/---

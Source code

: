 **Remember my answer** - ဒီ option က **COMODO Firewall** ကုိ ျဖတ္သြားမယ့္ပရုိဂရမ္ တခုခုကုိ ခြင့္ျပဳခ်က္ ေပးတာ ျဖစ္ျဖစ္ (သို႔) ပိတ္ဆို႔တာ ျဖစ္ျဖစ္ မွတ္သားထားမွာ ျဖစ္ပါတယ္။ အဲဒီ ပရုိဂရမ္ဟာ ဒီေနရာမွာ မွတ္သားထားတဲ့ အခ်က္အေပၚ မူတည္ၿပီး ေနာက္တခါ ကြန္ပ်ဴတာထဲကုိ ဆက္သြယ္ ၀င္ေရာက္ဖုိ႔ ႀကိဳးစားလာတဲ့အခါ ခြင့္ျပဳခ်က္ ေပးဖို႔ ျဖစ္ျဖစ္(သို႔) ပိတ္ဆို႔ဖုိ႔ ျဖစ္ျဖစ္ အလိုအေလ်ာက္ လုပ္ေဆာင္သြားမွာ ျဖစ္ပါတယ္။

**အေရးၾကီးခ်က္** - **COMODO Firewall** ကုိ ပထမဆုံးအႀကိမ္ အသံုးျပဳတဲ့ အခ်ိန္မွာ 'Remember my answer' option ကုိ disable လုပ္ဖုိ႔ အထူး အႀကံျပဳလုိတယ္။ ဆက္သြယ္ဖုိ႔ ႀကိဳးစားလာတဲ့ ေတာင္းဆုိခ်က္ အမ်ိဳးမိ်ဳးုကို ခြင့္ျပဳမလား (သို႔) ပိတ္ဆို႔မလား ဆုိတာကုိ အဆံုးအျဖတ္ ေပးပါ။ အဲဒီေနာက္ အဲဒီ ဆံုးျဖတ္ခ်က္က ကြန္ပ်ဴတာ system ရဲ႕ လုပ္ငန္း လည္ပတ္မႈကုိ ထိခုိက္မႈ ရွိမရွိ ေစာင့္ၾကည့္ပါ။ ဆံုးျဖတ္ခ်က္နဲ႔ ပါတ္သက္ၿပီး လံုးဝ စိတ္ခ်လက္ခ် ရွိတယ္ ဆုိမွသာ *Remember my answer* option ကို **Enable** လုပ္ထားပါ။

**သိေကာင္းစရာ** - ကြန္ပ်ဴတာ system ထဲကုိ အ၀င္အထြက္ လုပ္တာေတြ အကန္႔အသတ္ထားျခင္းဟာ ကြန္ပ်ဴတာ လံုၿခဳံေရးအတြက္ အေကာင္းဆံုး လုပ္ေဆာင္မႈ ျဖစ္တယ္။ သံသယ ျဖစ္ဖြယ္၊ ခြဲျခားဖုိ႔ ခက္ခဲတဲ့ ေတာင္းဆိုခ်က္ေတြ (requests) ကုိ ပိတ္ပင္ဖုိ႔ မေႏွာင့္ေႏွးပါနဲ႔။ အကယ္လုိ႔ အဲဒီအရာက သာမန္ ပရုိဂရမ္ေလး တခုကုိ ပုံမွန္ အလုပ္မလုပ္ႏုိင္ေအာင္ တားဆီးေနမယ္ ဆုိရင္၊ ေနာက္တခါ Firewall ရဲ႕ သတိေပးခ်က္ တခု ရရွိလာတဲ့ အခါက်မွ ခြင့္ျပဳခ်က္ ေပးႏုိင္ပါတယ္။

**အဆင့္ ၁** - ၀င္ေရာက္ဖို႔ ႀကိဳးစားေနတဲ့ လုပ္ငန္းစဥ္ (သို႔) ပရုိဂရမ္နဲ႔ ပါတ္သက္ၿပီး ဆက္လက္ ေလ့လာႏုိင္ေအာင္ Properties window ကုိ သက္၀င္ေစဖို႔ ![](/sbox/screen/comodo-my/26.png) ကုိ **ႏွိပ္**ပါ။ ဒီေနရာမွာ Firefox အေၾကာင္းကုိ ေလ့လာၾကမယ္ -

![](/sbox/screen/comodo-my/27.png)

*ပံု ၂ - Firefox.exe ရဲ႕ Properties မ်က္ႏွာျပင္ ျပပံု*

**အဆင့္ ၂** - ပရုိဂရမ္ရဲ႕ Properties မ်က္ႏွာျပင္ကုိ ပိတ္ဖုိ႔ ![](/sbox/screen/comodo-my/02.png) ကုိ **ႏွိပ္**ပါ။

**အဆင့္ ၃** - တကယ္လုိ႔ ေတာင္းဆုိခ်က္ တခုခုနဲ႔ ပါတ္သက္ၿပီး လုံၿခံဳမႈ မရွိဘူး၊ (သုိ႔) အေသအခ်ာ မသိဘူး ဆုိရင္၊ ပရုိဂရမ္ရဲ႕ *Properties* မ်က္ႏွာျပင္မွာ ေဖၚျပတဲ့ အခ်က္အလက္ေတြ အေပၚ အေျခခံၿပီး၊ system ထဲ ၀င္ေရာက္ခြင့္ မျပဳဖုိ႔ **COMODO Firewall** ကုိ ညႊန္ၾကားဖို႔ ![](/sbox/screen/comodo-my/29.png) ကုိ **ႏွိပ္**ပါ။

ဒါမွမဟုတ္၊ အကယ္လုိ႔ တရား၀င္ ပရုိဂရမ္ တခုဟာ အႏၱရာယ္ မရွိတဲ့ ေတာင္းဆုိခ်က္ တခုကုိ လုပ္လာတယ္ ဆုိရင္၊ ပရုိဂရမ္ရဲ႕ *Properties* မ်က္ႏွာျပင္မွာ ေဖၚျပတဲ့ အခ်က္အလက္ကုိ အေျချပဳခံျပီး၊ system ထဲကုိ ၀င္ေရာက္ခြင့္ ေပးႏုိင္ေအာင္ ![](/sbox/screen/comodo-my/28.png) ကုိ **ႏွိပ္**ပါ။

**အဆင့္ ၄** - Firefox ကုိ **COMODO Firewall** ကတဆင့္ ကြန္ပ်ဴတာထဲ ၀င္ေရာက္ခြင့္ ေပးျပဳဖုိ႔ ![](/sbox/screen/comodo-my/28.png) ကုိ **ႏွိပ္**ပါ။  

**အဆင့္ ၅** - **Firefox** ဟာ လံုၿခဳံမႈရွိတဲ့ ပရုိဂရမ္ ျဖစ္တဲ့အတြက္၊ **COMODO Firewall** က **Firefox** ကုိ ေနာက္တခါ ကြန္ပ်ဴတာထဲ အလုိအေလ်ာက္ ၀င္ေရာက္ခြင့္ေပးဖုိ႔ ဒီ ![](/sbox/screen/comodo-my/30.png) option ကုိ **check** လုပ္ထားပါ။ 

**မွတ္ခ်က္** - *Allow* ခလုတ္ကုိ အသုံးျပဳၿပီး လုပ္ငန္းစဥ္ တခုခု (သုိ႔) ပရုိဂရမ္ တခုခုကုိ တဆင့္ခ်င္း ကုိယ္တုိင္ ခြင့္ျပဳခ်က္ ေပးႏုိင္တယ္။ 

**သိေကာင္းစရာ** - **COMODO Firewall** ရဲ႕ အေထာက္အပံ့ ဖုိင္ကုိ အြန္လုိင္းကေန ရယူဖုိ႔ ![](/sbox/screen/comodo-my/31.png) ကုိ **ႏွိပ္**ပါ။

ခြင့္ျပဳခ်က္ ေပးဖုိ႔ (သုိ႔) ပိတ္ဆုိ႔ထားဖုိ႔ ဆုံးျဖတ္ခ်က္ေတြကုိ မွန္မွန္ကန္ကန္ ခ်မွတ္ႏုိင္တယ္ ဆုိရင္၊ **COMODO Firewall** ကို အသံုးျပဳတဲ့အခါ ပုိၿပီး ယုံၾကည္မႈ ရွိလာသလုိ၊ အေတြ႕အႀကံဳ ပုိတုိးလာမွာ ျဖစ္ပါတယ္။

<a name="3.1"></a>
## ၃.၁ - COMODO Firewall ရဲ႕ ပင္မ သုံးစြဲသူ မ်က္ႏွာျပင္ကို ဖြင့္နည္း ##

\---

*EXERCISE REQUIREMENTS*. Give back every line of the listing where the word "Firefox" shows up.

*YOUR RESPONSE*.
**အဆင့္ ၁** - ၀င္ေရာက္ဖို႔ ႀကိဳးစားေနတဲ့ လုပ္ငန္းစဥ္ (သို႔) ပရုိဂရမ္နဲ႔ ပါတ္သက္ၿပီး ဆက္လက္ ေလ့လာႏုိင္ေအာင္ Properties window ကုိ သက္၀င္ေစဖို႔ ![](/sbox/screen/comodo-my/26.png) ကုိ **ႏွိပ္**ပါ။ ဒီေနရာမွာ Firefox အေၾကာင္းကုိ ေလ့လာၾကမယ္ -
*ပံု ၂ - Firefox.exe ရဲ႕ Properties မ်က္ႏွာျပင္ ျပပံု*
**အဆင့္ ၄** - Firefox ကုိ **COMODO Firewall** ကတဆင့္ ကြန္ပ်ဴတာထဲ ၀င္ေရာက္ခြင့္ ေပးျပဳဖုိ႔ ![](/sbox/screen/comodo-my/28.png) ကုိ **ႏွိပ္**ပါ။  
**အဆင့္ ၅** - **Firefox** ဟာ လံုၿခဳံမႈရွိတဲ့ ပရုိဂရမ္ ျဖစ္တဲ့အတြက္၊ **COMODO Firewall** က **Firefox** ကုိ ေနာက္တခါ ကြန္ပ်ဴတာထဲ အလုိအေလ်ာက္ ၀င္ေရာက္ခြင့္ေပးဖုိ႔ ဒီ ![](/sbox/screen/comodo-my/30.png) option ကုိ **check** လုပ္ထားပါ။ 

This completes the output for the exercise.